### PROBLEM TO SOLVE
Go through the entries below and work out how many lines include "Typora"; give only that number.

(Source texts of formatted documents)
-----

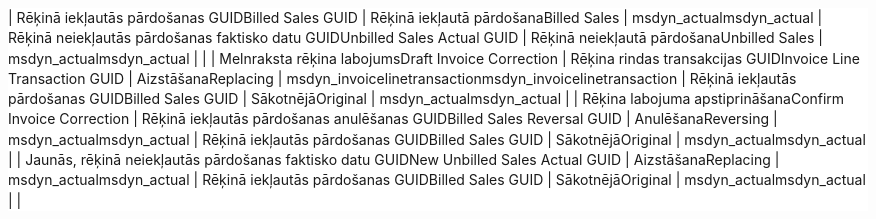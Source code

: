 | <span data-ttu-id="8f753-337">Rēķinā iekļautās pārdošanas GUID</span><span class="sxs-lookup"><span data-stu-id="8f753-337">Billed Sales GUID</span></span>              | <span data-ttu-id="8f753-338">Rēķinā iekļautā pārdošana</span><span class="sxs-lookup"><span data-stu-id="8f753-338">Billed Sales</span></span>                  | <span data-ttu-id="8f753-339">msdyn_actual</span><span class="sxs-lookup"><span data-stu-id="8f753-339">msdyn_actual</span></span>       | <span data-ttu-id="8f753-340">Rēķinā neiekļautās pārdošanas faktisko datu GUID</span><span class="sxs-lookup"><span data-stu-id="8f753-340">Unbilled Sales Actual GUID</span></span>   | <span data-ttu-id="8f753-341">Rēķinā neiekļautā pārdošana</span><span class="sxs-lookup"><span data-stu-id="8f753-341">Unbilled Sales</span></span>               | <span data-ttu-id="8f753-342">msdyn_actual</span><span class="sxs-lookup"><span data-stu-id="8f753-342">msdyn_actual</span></span>       |                    |
| <span data-ttu-id="8f753-343">Melnraksta rēķina labojums</span><span class="sxs-lookup"><span data-stu-id="8f753-343">Draft Invoice Correction</span></span>       | <span data-ttu-id="8f753-344">Rēķina rindas transakcijas GUID</span><span class="sxs-lookup"><span data-stu-id="8f753-344">Invoice Line Transaction GUID</span></span> | <span data-ttu-id="8f753-345">Aizstāšana</span><span class="sxs-lookup"><span data-stu-id="8f753-345">Replacing</span></span>          | <span data-ttu-id="8f753-346">msdyn_invoicelinetransaction</span><span class="sxs-lookup"><span data-stu-id="8f753-346">msdyn_invoicelinetransaction</span></span> | <span data-ttu-id="8f753-347">Rēķinā iekļautās pārdošanas GUID</span><span class="sxs-lookup"><span data-stu-id="8f753-347">Billed Sales GUID</span></span>            | <span data-ttu-id="8f753-348">Sākotnējā</span><span class="sxs-lookup"><span data-stu-id="8f753-348">Original</span></span>           | <span data-ttu-id="8f753-349">msdyn_actual</span><span class="sxs-lookup"><span data-stu-id="8f753-349">msdyn_actual</span></span>       |
| <span data-ttu-id="8f753-350">Rēķina labojuma apstiprināšana</span><span class="sxs-lookup"><span data-stu-id="8f753-350">Confirm Invoice Correction</span></span>     | <span data-ttu-id="8f753-351">Rēķinā iekļautās pārdošanas anulēšanas GUID</span><span class="sxs-lookup"><span data-stu-id="8f753-351">Billed Sales Reversal GUID</span></span>    | <span data-ttu-id="8f753-352">Anulēšana</span><span class="sxs-lookup"><span data-stu-id="8f753-352">Reversing</span></span>          | <span data-ttu-id="8f753-353">msdyn_actual</span><span class="sxs-lookup"><span data-stu-id="8f753-353">msdyn_actual</span></span>                 | <span data-ttu-id="8f753-354">Rēķinā iekļautās pārdošanas GUID</span><span class="sxs-lookup"><span data-stu-id="8f753-354">Billed Sales GUID</span></span>            | <span data-ttu-id="8f753-355">Sākotnējā</span><span class="sxs-lookup"><span data-stu-id="8f753-355">Original</span></span>           | <span data-ttu-id="8f753-356">msdyn_actual</span><span class="sxs-lookup"><span data-stu-id="8f753-356">msdyn_actual</span></span>       |
| <span data-ttu-id="8f753-357">Jaunās, rēķinā neiekļautās pārdošanas faktisko datu GUID</span><span class="sxs-lookup"><span data-stu-id="8f753-357">New Unbilled Sales Actual GUID</span></span> | <span data-ttu-id="8f753-358">Aizstāšana</span><span class="sxs-lookup"><span data-stu-id="8f753-358">Replacing</span></span>                     | <span data-ttu-id="8f753-359">msdyn_actual</span><span class="sxs-lookup"><span data-stu-id="8f753-359">msdyn_actual</span></span>       | <span data-ttu-id="8f753-360">Rēķinā iekļautās pārdošanas GUID</span><span class="sxs-lookup"><span data-stu-id="8f753-360">Billed Sales GUID</span></span>            | <span data-ttu-id="8f753-361">Sākotnējā</span><span class="sxs-lookup"><span data-stu-id="8f753-361">Original</span></span>                     | <span data-ttu-id="8f753-362">msdyn_actual</span><span class="sxs-lookup"><span data-stu-id="8f753-362">msdyn_actual</span></span>       |                    |
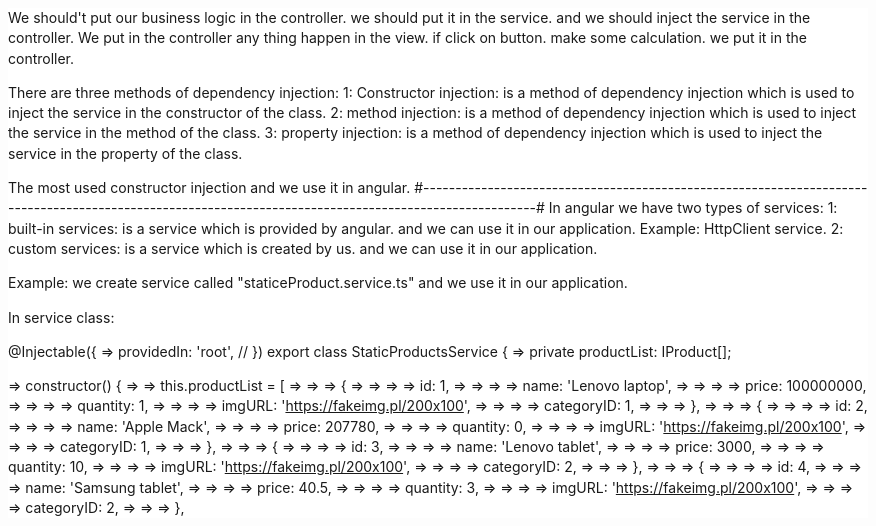 We should't put our business logic in the controller. we should put it in the service. and we should inject the service in the controller.
We put in the controller any thing happen in the view. if click on button. make some calculation. we put it in the controller.

There are three methods of dependency injection:
1: Constructor injection: is a method of dependency injection which is used to inject the service in the constructor of the class.
2: method injection: is a method of dependency injection which is used to inject the service in the method of the class.
3: property injection: is a method of dependency injection which is used to inject the service in the property of the class.

The most used constructor injection and we use it in angular.
#-------------------------------------------------------------------------------------------------------------------------------------------------------#
In angular we have two types of services:
1: built-in services: is a service which is provided by angular. and we can use it in our application.
Example: HttpClient service.
2: custom services: is a service which is created by us. and we can use it in our application.

Example: we create service called "staticeProduct.service.ts" and we use it in our application.

In service class:

@Injectable({
=> providedIn: 'root', //
})
export class StaticProductsService {
=> private productList: IProduct[];

=> constructor() {
=> => this.productList = [
=> => => {
=> => => => id: 1,
=> => => => name: 'Lenovo laptop',
=> => => => price: 100000000,
=> => => => quantity: 1,
=> => => => imgURL: 'https://fakeimg.pl/200x100',
=> => => => categoryID: 1,
=> => => },
=> => => {
=> => => => id: 2,
=> => => => name: 'Apple Mack',
=> => => => price: 207780,
=> => => => quantity: 0,
=> => => => imgURL: 'https://fakeimg.pl/200x100',
=> => => => categoryID: 1,
=> => => },
=> => => {
=> => => => id: 3,
=> => => => name: 'Lenovo tablet',
=> => => => price: 3000,
=> => => => quantity: 10,
=> => => => imgURL: 'https://fakeimg.pl/200x100',
=> => => => categoryID: 2,
=> => => },
=> => => {
=> => => => id: 4,
=> => => => name: 'Samsung tablet',
=> => => => price: 40.5,
=> => => => quantity: 3,
=> => => => imgURL: 'https://fakeimg.pl/200x100',
=> => => => categoryID: 2,
=> => => },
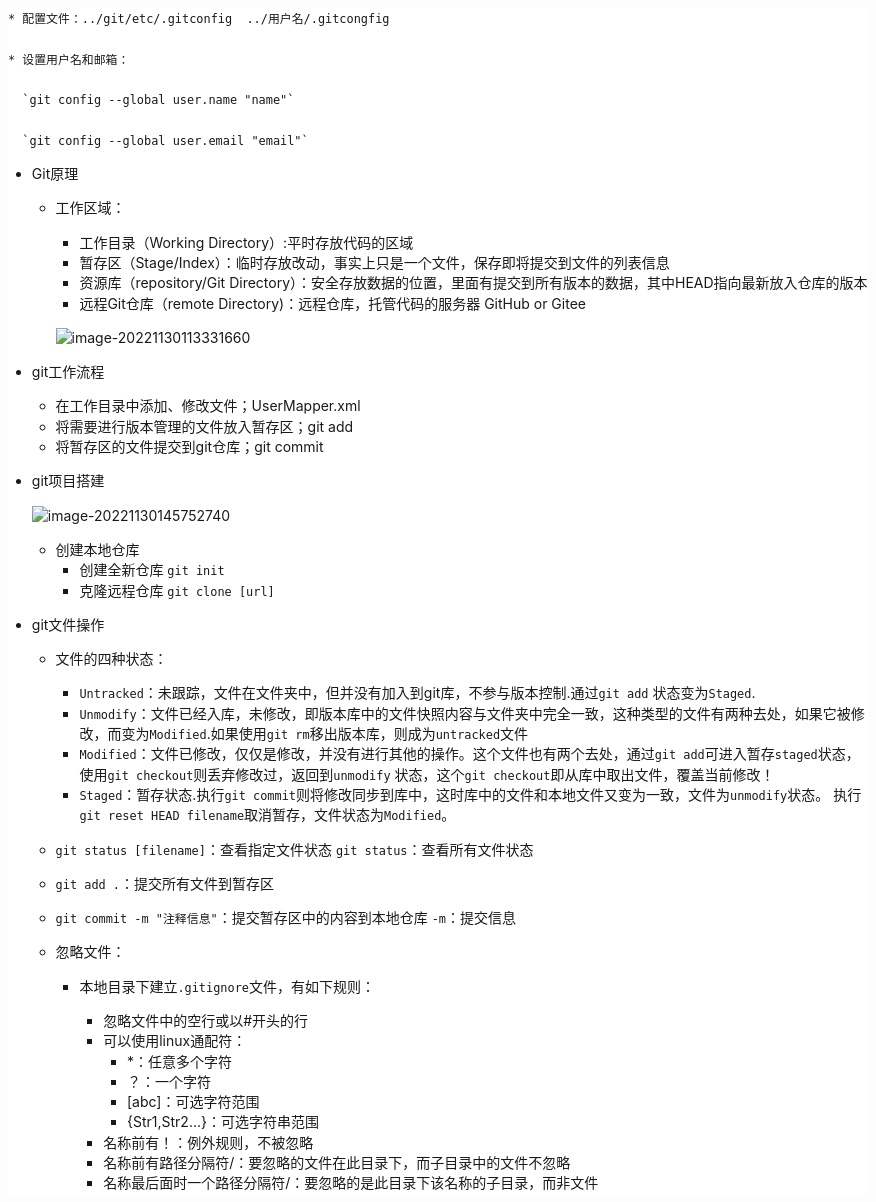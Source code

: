     * 配置文件：../git/etc/.gitconfig  ../用户名/.gitcongfig

    * 设置用户名和邮箱：

      `git config --global user.name "name"`

      `git config --global user.email "email"`

  * Git原理

    * 工作区域：

      * 工作目录（Working Directory）:平时存放代码的区域
      * 暂存区（Stage/Index）：临时存放改动，事实上只是一个文件，保存即将提交到文件的列表信息
      * 资源库（repository/Git Directory）：安全存放数据的位置，里面有提交到所有版本的数据，其中HEAD指向最新放入仓库的版本
      * 远程Git仓库（remote Directory)：远程仓库，托管代码的服务器 GitHub or Gitee

      ![image-20221130113331660](C:\Users\11989\AppData\Roaming\Typora\typora-user-images\image-20221130113331660.png)

  * git工作流程

    * 在工作目录中添加、修改文件；UserMapper.xml
    * 将需要进行版本管理的文件放入暂存区；git add
    * 将暂存区的文件提交到git仓库；git commit

  * git项目搭建

    ![image-20221130145752740](C:\Users\11989\AppData\Roaming\Typora\typora-user-images\image-20221130145752740.png)

    * 创建本地仓库
      * 创建全新仓库 `git init`
      * 克隆远程仓库 `git clone [url]`

  * git文件操作

    * 文件的四种状态：

      * `Untracked`：未跟踪，文件在文件夹中，但并没有加入到git库，不参与版本控制.通过`git add` 状态变为`Staged`.
      * `Unmodify`：文件已经入库，未修改，即版本库中的文件快照内容与文件夹中完全一致，这种类型的文件有两种去处，如果它被修改，而变为`Modified`.如果使用`git rm`移出版本库，则成为`untracked`文件
      * `Modified`：文件已修改，仅仅是修改，并没有进行其他的操作。这个文件也有两个去处，通过`git add`可进入暂存`staged`状态，使用`git checkout`则丢弃修改过，返回到`unmodify` 状态，这个`git checkout`即从库中取出文件，覆盖当前修改！
      * `Staged`：暂存状态.执行`git commit`则将修改同步到库中，这时库中的文件和本地文件又变为一致，文件为`unmodify`状态。
        执行`git reset HEAD filename`取消暂存，文件状态为`Modified`。

    * `git status [filename]`：查看指定文件状态 `git status`：查看所有文件状态

    * `git add .`：提交所有文件到暂存区

    * `git commit -m "注释信息"`：提交暂存区中的内容到本地仓库 `-m`：提交信息

    * 忽略文件：

      * 本地目录下建立`.gitignore`文件，有如下规则：

        * 忽略文件中的空行或以#开头的行
        * 可以使用linux通配符：
          * *：任意多个字符
          * ？：一个字符
          * [abc]：可选字符范围
          * {Str1,Str2...}：可选字符串范围
        * 名称前有！：例外规则，不被忽略
        * 名称前有路径分隔符/：要忽略的文件在此目录下，而子目录中的文件不忽略
        * 名称最后面时一个路径分隔符/：要忽略的是此目录下该名称的子目录，而非文件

-----

### RESPONSE
2